**Document images with source code:**
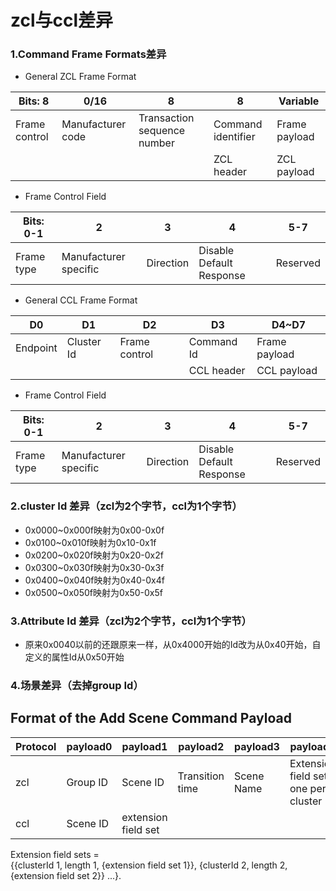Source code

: # zcl与ccl差异

### 1.Command Frame Formats差异

- General ZCL Frame Format

|Bits: 8 | 0/16 | 8 | 8 | Variable|
| --| -- | -- | -- | -- |
|Frame control | Manufacturer code| Transaction sequence number| Command identifier|  Frame payload|
||||ZCL header | ZCL payload |

- Frame Control Field

|Bits: 0-1|  2 | 3 | 4|  5-7 |
| --| -- | -- | -- | -- |
|Frame type | Manufacturer specific|  Direction | Disable Default Response | Reserved|

- General CCL Frame Format

|D0|	D1|	D2|	D3	|D4~D7|
| --| -- | -- | -- | -- |
|Endpoint|	Cluster Id|	Frame control	|Command Id	|Frame payload|
||||CCL header | CCL payload |

- Frame Control Field

|Bits: 0-1|  2 | 3 | 4|  5-7 |
| --| -- | -- | -- | -- |
|Frame type | Manufacturer specific|  Direction | Disable Default Response | Reserved|

### 2.cluster Id 差异（zcl为2个字节，ccl为1个字节）

- 0x0000~0x000f映射为0x00-0x0f
- 0x0100~0x010f映射为0x10-0x1f
- 0x0200~0x020f映射为0x20-0x2f
- 0x0300~0x030f映射为0x30-0x3f
- 0x0400~0x040f映射为0x40-0x4f
- 0x0500~0x050f映射为0x50-0x5f

### 3.Attribute Id 差异（zcl为2个字节，ccl为1个字节）

- 原来0x0040以前的还跟原来一样，从0x4000开始的Id改为从0x40开始，自定义的属性Id从0x50开始

### 4.场景差异（去掉group Id）

Format of the Add Scene Command Payload 
----------

| Protocol | payload0 | payload1            | payload2        | payload3        | payload4                               |
| -------- | -------- | ------------------- | --------------- | --------------- | -------------------------------------- | 
| zcl      | Group ID | Scene ID            | Transition time | Scene Name      | Extension field sets,  one per cluster |
| ccl      | Scene ID | extension field set |                 |                 |                                        |

Extension field sets =  
 {{clusterId 1, length 1, {extension field set 1}}, {clusterId 2, length 2, {extension field set 2}} ...}. 
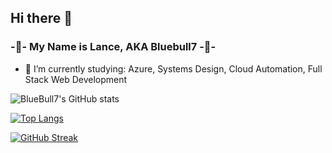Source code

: ## Hi there 👋

### -🔵- My Name is Lance, AKA Bluebull7 -🔵-

- 🌱 I’m currently studying: Azure, Systems Design, Cloud Automation, Full Stack Web Development

![BlueBull7's GitHub stats](https://github-readme-stats.vercel.app/api?username=bluebull7&show_icons=true&theme=radical)

[![Top Langs](https://github-readme-stats.vercel.app/api/top-langs/?username=bluebull7&layout=donut&&theme=radical)](https://github.com/anuraghazra/github-readme-stats)

[![GitHub Streak](https://streak-stats.demolab.com/?user=Bluebull7)](https://git.io/streak-stats)

<!--
**Bluebull7/Bluebull7** is a ✨ _special_ ✨ repository because its `README.md` (this file) appears on your GitHub profile.

Here are some ideas to get you started:

- 🔭 I’m currently working on ...
- 🌱 I’m currently learning ...
- 👯 I’m looking to collaborate on ...
- 🤔 I’m looking for help with ...
- 💬 Ask me about ...
- 📫 How to reach me: ...
- 😄 Pronouns: ...
- ⚡ Fun fact: ...
-->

**ACTION ITEM:**
Line by line, count how many lines of the entries contain the word "currently", and give only that number.

**SOLUTION:**
3